Stored data:
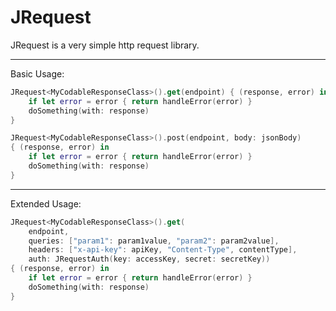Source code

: # JRequest

JRequest is a very simple http request library.

---

Basic Usage:
```swift
JRequest<MyCodableResponseClass>().get(endpoint) { (response, error) in
	if let error = error { return handleError(error) }
	doSomething(with: response)
}
```
```swift
JRequest<MyCodableResponseClass>().post(endpoint, body: jsonBody) 
{ (response, error) in
	if let error = error { return handleError(error) }
	doSomething(with: response)
}
```

---

Extended Usage:

```swift
JRequest<MyCodableResponseClass>().get(
	endpoint,
	queries: ["param1": param1value, "param2": param2value],
	headers: ["x-api-key": apiKey, "Content-Type", contentType],
	auth: JRequestAuth(key: accessKey, secret: secretKey))
{ (response, error) in
	if let error = error { return handleError(error) }
	doSomething(with: response)
}
```
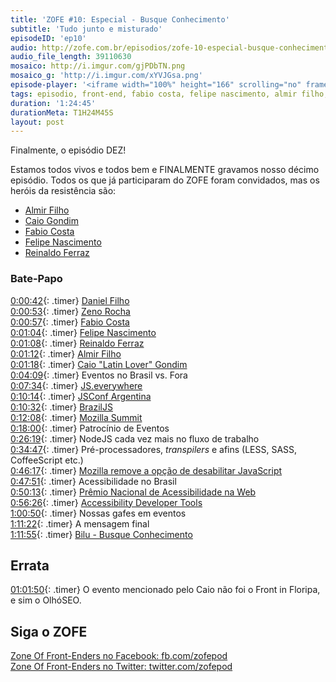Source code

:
 ```yaml
---
title: 'ZOFE #10: Especial - Busque Conhecimento'
subtitle: 'Tudo junto e misturado'
episodeID: 'ep10'
audio: http://zofe.com.br/episodios/zofe-10-especial-busque-conhecimento
audio_file_length: 39110630
mosaico: http://i.imgur.com/gjPDbTN.png
mosaico_g: 'http://i.imgur.com/xYVJGsa.png'
episode-player: '<iframe width="100%" height="166" scrolling="no" frameborder="no" src="https://w.soundcloud.com/player/?url=https%3A//api.soundcloud.com/tracks/155520702%3Fsecret_token%3Ds-newQ7&amp;color=ff5500&amp;auto_play=false&amp;hide_related=true&amp;show_artwork=true&amp;show_comments=false&amp;show_user=false&amp;show_reposts=false"></iframe>'
tags: episodio, front-end, fabio costa, felipe nascimento, almir filho, caio gondim, reinaldo ferraz, especial, bilu
duration: '1:24:45'
durationMeta: T1H24M45S
layout: post
---
```



Finalmente, o episódio DEZ!

Estamos todos vivos e todos bem e FINALMENTE gravamos nosso décimo episódio. Todos os que já participaram do ZOFE foram convidados, mas os heróis da resistência são:

* [Almir Filho](http://almirfilho.com/)
* [Caio Gondim](http://caiogondim.com/)
* [Fabio Costa](https://github.com/fabiomcosta)
* [Felipe Nascimento](http://felipenmoura.org/)
* [Reinaldo Ferraz](http://www.reinaldoferraz.com.br/)

<!-- excerpt -->

### Bate-Papo

[0:00:42](#t=0h0m42s){: .timer} [Daniel Filho](http://twitter.com/danielfilho)<br>
[0:00:53](#t=0h0m53s){: .timer} [Zeno Rocha](http://zenorocha.com/)<br>
[0:00:57](#t=0h0m57s){: .timer} [Fabio Costa](https://github.com/fabiomcosta)<br>
[0:01:04](#t=0h1m4s){: .timer} [Felipe Nascimento](http://felipenmoura.org)<br>
[0:01:08](#t=0h1m8s){: .timer} [Reinaldo Ferraz](http://www.reinaldoferraz.com.br)<br>
[0:01:12](#t=0h1m12s){: .timer} [Almir Filho](http://almirfilho.com)<br>
[0:01:18](#t=0h1m18s){: .timer} [Caio "Latin Lover" Gondim](http://caiogondim.com)<br>
[0:04:09](#t=0h4m09s){: .timer} Eventos no Brasil vs. Fora<br>
[0:07:34](#t=0h7m34s){: .timer} [JS.everywhere](http://www.jseverywhere.org/)<br>
[0:10:14](#t=0h10m14s){: .timer} [JSConf Argentina](http://jsconf.com.ar/)<br>
[0:10:32](#t=0h10m32s){: .timer} [BrazilJS](http://braziljs.com.br/)<br>
[0:12:08](#t=0h12m08s){: .timer} [Mozilla Summit](http://summit.mozilla.org/)<br>
[0:18:00](#t=0h18m0s){: .timer} Patrocínio de Eventos<br>
[0:26:19](#t=0h26m19s){: .timer} NodeJS cada vez mais no fluxo de trabalho<br>
[0:34:47](#t=0h34m47s){: .timer} Pré-processadores, *transpilers* e afins (LESS, SASS, CoffeeScript etc.)<br>
[0:46:17](#t=0h46m17s){: .timer} [Mozilla remove a opção de desabilitar JavaScript](https://bugzilla.mozilla.org/show_bug.cgi?id=873709)<br>
[0:47:51](#t=0h47m51s){: .timer} Acessibilidade no Brasil<br>
[0:50:13](#t=0h50m13s){: .timer} [Prêmio Nacional de Acessibilidade na Web](http://premio.w3c.br/)<br>
[0:56:26](#t=0h56m26s){: .timer} [Accessibility Developer Tools](https://github.com/GoogleChrome/accessibility-developer-tools)<br>
[1:00:50](#t=1h0m50s){: .timer} Nossas gafes em eventos<br>
[1:11:22](#t=1h11m22s){: .timer} A mensagem final<br>
[1:11:55](#t=1h11m55s){: .timer} [Bilu - Busque Conhecimento](http://www.youtube.com/watch?v=GggUi3KQpLc)<br>


## Errata

[01:01:50](#t=1h01m50s){: .timer} O evento mencionado pelo Caio não foi o Front in Floripa, e sim o OlhóSEO.


## Siga o ZOFE

[Zone Of Front-Enders no Facebook: fb.com/zofepod](http://fb.com/zofepod/ "ZOFE no Facebook: fb.com/zofepod")<br>
[Zone Of Front-Enders no Twitter: twitter.com/zofepod](http://twitter.com/zofepod/ "ZOFE no Twitter")<br>

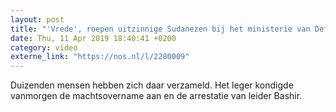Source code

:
 ```yaml
---
layout: post
title: "'Vrede', roepen uitzinnige Sudanezen bij het ministerie van Defensie"
date: Thu, 11 Apr 2019 18:40:41 +0200
category: video
externe_link: "https://nos.nl/l/2280009"
---
```


Duizenden mensen hebben zich daar verzameld. Het leger kondigde vanmorgen de machtsovername aan en de arrestatie van leider Bashir.
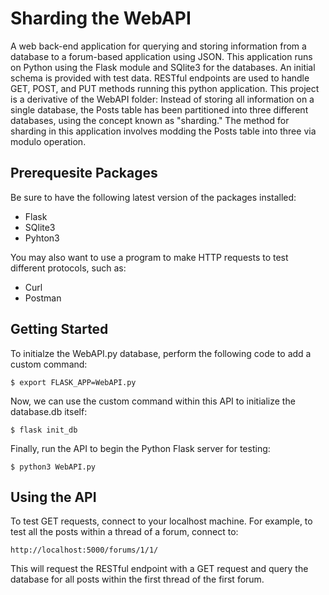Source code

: # Sharding the WebAPI

A web back-end application for querying and storing information from a database to a forum-based application using JSON. This application runs on Python using the Flask module and SQlite3 for the databases. An initial schema is provided with test data. RESTful endpoints are used to handle GET, POST, and PUT methods running this python application. This project is a derivative of the WebAPI folder: Instead of storing all information on a single database, the Posts table has been partitioned into three different databases, using the concept known as "sharding." The method for sharding in this application involves modding the Posts table into three via modulo operation.

## Prerequesite Packages

Be sure to have the following latest version of the packages installed:
* Flask
* SQlite3
* Pyhton3

You may also want to use a program to make HTTP requests to test different protocols, such as:
* Curl
* Postman

## Getting Started

To initialze the WebAPI.py database, perform the following code to add a custom command:

```
$ export FLASK_APP=WebAPI.py
```

Now, we can use the custom command within this API to initialize the database.db itself:

```
$ flask init_db
```

Finally, run the API to begin the Python Flask server for testing:

```
$ python3 WebAPI.py
```

## Using the API

To test GET requests, connect to your localhost machine. For example, to test all the posts within a thread of a forum, connect to:

```
http://localhost:5000/forums/1/1/
```

This will request the RESTful endpoint with a GET request and query the database for all posts within the first thread of the first forum.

*INSTRUCTIONS FOR THE TASK:*
Pictures should be left out when the records above are restated exactly.

*ANSWER BOX:*
Source code

: # JRequest

JRequest is a very simple http request library.

---

Basic Usage:
```swift
JRequest<MyCodableResponseClass>().get(endpoint) { (response, error) in
	if let error = error { return handleError(error) }
	doSomething(with: response)
}
```
```swift
JRequest<MyCodableResponseClass>().post(endpoint, body: jsonBody) 
{ (response, error) in
	if let error = error { return handleError(error) }
	doSomething(with: response)
}
```

---

Extended Usage:

```swift
JRequest<MyCodableResponseClass>().get(
	endpoint,
	queries: ["param1": param1value, "param2": param2value],
	headers: ["x-api-key": apiKey, "Content-Type", contentType],
	auth: JRequestAuth(key: accessKey, secret: secretKey))
{ (response, error) in
	if let error = error { return handleError(error) }
	doSomething(with: response)
}
```
Source code

:
 ```yaml
---
title: 'ZOFE #10: Especial - Busque Conhecimento'
subtitle: 'Tudo junto e misturado'
episodeID: 'ep10'
audio: http://zofe.com.br/episodios/zofe-10-especial-busque-conhecimento
audio_file_length: 39110630
mosaico: http://i.imgur.com/gjPDbTN.png
mosaico_g: 'http://i.imgur.com/xYVJGsa.png'
episode-player: '<iframe width="100%" height="166" scrolling="no" frameborder="no" src="https://w.soundcloud.com/player/?url=https%3A//api.soundcloud.com/tracks/155520702%3Fsecret_token%3Ds-newQ7&amp;color=ff5500&amp;auto_play=false&amp;hide_related=true&amp;show_artwork=true&amp;show_comments=false&amp;show_user=false&amp;show_reposts=false"></iframe>'
tags: episodio, front-end, fabio costa, felipe nascimento, almir filho, caio gondim, reinaldo ferraz, especial, bilu
duration: '1:24:45'
durationMeta: T1H24M45S
layout: post
---
```



Finalmente, o episódio DEZ!

Estamos todos vivos e todos bem e FINALMENTE gravamos nosso décimo episódio. Todos os que já participaram do ZOFE foram convidados, mas os heróis da resistência são:

* [Almir Filho](http://almirfilho.com/)
* [Caio Gondim](http://caiogondim.com/)
* [Fabio Costa](https://github.com/fabiomcosta)
* [Felipe Nascimento](http://felipenmoura.org/)
* [Reinaldo Ferraz](http://www.reinaldoferraz.com.br/)

<!-- excerpt -->

### Bate-Papo

[0:00:42](#t=0h0m42s){: .timer} [Daniel Filho](http://twitter.com/danielfilho)<br>
[0:00:53](#t=0h0m53s){: .timer} [Zeno Rocha](http://zenorocha.com/)<br>
[0:00:57](#t=0h0m57s){: .timer} [Fabio Costa](https://github.com/fabiomcosta)<br>
[0:01:04](#t=0h1m4s){: .timer} [Felipe Nascimento](http://felipenmoura.org)<br>
[0:01:08](#t=0h1m8s){: .timer} [Reinaldo Ferraz](http://www.reinaldoferraz.com.br)<br>
[0:01:12](#t=0h1m12s){: .timer} [Almir Filho](http://almirfilho.com)<br>
[0:01:18](#t=0h1m18s){: .timer} [Caio "Latin Lover" Gondim](http://caiogondim.com)<br>
[0:04:09](#t=0h4m09s){: .timer} Eventos no Brasil vs. Fora<br>
[0:07:34](#t=0h7m34s){: .timer} [JS.everywhere](http://www.jseverywhere.org/)<br>
[0:10:14](#t=0h10m14s){: .timer} [JSConf Argentina](http://jsconf.com.ar/)<br>
[0:10:32](#t=0h10m32s){: .timer} [BrazilJS](http://braziljs.com.br/)<br>
[0:12:08](#t=0h12m08s){: .timer} [Mozilla Summit](http://summit.mozilla.org/)<br>
[0:18:00](#t=0h18m0s){: .timer} Patrocínio de Eventos<br>
[0:26:19](#t=0h26m19s){: .timer} NodeJS cada vez mais no fluxo de trabalho<br>
[0:34:47](#t=0h34m47s){: .timer} Pré-processadores, *transpilers* e afins (LESS, SASS, CoffeeScript etc.)<br>
[0:46:17](#t=0h46m17s){: .timer} [Mozilla remove a opção de desabilitar JavaScript](https://bugzilla.mozilla.org/show_bug.cgi?id=873709)<br>
[0:47:51](#t=0h47m51s){: .timer} Acessibilidade no Brasil<br>
[0:50:13](#t=0h50m13s){: .timer} [Prêmio Nacional de Acessibilidade na Web](http://premio.w3c.br/)<br>
[0:56:26](#t=0h56m26s){: .timer} [Accessibility Developer Tools](https://github.com/GoogleChrome/accessibility-developer-tools)<br>
[1:00:50](#t=1h0m50s){: .timer} Nossas gafes em eventos<br>
[1:11:22](#t=1h11m22s){: .timer} A mensagem final<br>
[1:11:55](#t=1h11m55s){: .timer} [Bilu - Busque Conhecimento](http://www.youtube.com/watch?v=GggUi3KQpLc)<br>


## Errata

[01:01:50](#t=1h01m50s){: .timer} O evento mencionado pelo Caio não foi o Front in Floripa, e sim o OlhóSEO.


## Siga o ZOFE

[Zone Of Front-Enders no Facebook: fb.com/zofepod](http://fb.com/zofepod/ "ZOFE no Facebook: fb.com/zofepod")<br>
[Zone Of Front-Enders no Twitter: twitter.com/zofepod](http://twitter.com/zofepod/ "ZOFE no Twitter")<br>

Source code

:
 ```yaml
---
layout: post
title: "'Vrede', roepen uitzinnige Sudanezen bij het ministerie van Defensie"
date: Thu, 11 Apr 2019 18:40:41 +0200
category: video
externe_link: "https://nos.nl/l/2280009"
---
```


Duizenden mensen hebben zich daar verzameld. Het leger kondigde vanmorgen de machtsovername aan en de arrestatie van leider Bashir.
Source code

: # Sharding the WebAPI

A web back-end application for querying and storing information from a database to a forum-based application using JSON. This application runs on Python using the Flask module and SQlite3 for the databases. An initial schema is provided with test data. RESTful endpoints are used to handle GET, POST, and PUT methods running this python application. This project is a derivative of the WebAPI folder: Instead of storing all information on a single database, the Posts table has been partitioned into three different databases, using the concept known as "sharding." The method for sharding in this application involves modding the Posts table into three via modulo operation.

## Prerequesite Packages

Be sure to have the following latest version of the packages installed:
* Flask
* SQlite3
* Pyhton3

You may also want to use a program to make HTTP requests to test different protocols, such as:
* Curl
* Postman

## Getting Started

To initialze the WebAPI.py database, perform the following code to add a custom command:

```
$ export FLASK_APP=WebAPI.py
```

Now, we can use the custom command within this API to initialize the database.db itself:

```
$ flask init_db
```

Finally, run the API to begin the Python Flask server for testing:

```
$ python3 WebAPI.py
```

## Using the API

To test GET requests, connect to your localhost machine. For example, to test all the posts within a thread of a forum, connect to:

```
http://localhost:5000/forums/1/1/
```

This will request the RESTful endpoint with a GET request and query the database for all posts within the first thread of the first forum.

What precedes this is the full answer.